--- Entries provided ---

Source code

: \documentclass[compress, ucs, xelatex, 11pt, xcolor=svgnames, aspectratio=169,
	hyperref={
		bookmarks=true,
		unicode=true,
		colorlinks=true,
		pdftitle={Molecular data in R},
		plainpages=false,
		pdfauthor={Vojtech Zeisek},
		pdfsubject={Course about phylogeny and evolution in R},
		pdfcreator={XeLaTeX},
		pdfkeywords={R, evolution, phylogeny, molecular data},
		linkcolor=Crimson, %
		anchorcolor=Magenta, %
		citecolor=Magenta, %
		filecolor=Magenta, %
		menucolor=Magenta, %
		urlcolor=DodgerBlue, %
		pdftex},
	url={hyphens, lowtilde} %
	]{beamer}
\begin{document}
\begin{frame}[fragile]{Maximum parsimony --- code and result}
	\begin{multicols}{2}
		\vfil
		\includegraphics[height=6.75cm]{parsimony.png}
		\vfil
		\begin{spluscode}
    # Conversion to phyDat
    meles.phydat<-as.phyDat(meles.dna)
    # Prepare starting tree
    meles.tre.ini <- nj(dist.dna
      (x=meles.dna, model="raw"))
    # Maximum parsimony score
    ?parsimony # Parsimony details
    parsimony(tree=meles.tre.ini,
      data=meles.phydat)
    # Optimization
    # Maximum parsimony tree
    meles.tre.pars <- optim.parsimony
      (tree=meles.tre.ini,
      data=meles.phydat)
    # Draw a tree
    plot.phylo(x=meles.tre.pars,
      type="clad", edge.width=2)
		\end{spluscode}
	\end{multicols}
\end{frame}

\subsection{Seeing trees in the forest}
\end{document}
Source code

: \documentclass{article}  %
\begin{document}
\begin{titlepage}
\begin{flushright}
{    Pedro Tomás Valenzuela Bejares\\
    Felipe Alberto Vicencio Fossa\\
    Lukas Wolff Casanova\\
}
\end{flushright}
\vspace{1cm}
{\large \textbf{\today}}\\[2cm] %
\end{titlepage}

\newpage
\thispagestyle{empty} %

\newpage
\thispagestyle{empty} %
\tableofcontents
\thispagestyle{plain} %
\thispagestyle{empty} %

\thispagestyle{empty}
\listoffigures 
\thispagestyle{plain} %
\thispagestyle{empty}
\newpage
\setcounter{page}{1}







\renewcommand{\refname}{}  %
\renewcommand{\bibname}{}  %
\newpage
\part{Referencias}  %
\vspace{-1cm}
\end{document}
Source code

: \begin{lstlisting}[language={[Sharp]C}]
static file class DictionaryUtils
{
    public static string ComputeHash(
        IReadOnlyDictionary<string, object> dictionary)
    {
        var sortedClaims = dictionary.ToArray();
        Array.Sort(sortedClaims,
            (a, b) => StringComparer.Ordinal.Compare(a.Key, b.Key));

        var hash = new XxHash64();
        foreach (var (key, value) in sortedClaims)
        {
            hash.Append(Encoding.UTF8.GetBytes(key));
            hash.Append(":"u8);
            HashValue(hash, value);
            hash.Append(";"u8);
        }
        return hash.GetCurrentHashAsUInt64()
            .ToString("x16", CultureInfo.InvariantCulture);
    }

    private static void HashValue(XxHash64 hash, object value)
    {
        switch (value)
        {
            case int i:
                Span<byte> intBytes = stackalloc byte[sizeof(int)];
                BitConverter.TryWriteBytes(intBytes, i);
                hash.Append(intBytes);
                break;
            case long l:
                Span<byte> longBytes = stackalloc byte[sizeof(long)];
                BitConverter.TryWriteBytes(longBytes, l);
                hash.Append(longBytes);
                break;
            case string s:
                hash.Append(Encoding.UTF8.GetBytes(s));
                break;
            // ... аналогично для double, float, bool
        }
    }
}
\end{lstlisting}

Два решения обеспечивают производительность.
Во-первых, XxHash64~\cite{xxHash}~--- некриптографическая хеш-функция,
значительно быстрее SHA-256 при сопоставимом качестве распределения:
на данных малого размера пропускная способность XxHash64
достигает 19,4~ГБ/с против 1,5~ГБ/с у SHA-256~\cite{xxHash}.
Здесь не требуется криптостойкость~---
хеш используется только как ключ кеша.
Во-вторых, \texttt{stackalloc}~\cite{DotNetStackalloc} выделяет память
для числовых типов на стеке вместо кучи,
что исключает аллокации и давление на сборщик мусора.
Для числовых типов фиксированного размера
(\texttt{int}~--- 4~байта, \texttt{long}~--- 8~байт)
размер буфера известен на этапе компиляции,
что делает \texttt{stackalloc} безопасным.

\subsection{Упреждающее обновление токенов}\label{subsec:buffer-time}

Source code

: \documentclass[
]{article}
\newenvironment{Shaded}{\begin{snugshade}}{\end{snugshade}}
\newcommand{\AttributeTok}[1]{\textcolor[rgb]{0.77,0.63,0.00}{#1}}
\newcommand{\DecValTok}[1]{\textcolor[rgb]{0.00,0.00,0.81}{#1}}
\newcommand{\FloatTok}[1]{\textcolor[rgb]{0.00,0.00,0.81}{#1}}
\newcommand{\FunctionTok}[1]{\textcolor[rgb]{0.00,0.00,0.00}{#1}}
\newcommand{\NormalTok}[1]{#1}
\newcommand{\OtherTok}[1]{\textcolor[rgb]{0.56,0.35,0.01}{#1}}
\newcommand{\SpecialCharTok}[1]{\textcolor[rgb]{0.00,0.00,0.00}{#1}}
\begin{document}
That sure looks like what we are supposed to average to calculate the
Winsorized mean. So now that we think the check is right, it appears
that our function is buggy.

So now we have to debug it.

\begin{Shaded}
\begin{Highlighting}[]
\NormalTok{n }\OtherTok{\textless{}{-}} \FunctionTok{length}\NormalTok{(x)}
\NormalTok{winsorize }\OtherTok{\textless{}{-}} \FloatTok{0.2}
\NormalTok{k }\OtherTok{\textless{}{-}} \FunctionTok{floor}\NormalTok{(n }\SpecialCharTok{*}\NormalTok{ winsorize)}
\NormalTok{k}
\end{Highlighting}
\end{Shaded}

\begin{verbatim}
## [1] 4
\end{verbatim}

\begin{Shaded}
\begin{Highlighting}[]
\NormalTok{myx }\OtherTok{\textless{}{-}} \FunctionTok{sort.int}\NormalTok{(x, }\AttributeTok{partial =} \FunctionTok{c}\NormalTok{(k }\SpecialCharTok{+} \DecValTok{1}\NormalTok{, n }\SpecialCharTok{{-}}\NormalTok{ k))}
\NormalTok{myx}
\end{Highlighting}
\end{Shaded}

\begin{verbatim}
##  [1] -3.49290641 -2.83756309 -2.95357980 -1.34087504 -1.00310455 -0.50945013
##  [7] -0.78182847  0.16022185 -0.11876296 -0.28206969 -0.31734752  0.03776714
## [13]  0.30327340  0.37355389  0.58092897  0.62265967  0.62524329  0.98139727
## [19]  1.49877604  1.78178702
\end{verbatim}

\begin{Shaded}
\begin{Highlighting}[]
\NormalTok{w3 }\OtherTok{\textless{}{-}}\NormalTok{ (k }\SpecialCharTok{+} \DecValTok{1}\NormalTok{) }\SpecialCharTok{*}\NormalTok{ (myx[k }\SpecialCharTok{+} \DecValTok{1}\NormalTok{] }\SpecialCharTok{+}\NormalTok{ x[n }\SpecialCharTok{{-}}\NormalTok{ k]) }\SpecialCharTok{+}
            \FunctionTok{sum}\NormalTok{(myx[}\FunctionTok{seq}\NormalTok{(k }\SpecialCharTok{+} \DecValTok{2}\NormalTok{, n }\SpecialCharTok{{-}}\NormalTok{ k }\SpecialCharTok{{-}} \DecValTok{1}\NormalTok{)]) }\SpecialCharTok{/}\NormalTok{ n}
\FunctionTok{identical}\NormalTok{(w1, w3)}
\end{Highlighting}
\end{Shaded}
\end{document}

---

[What the task requires]
Search the entries for "renewcommand" and copy out each line that has it.

[Written solution]
\renewcommand{\refname}{}  %
\renewcommand{\bibname}{}  %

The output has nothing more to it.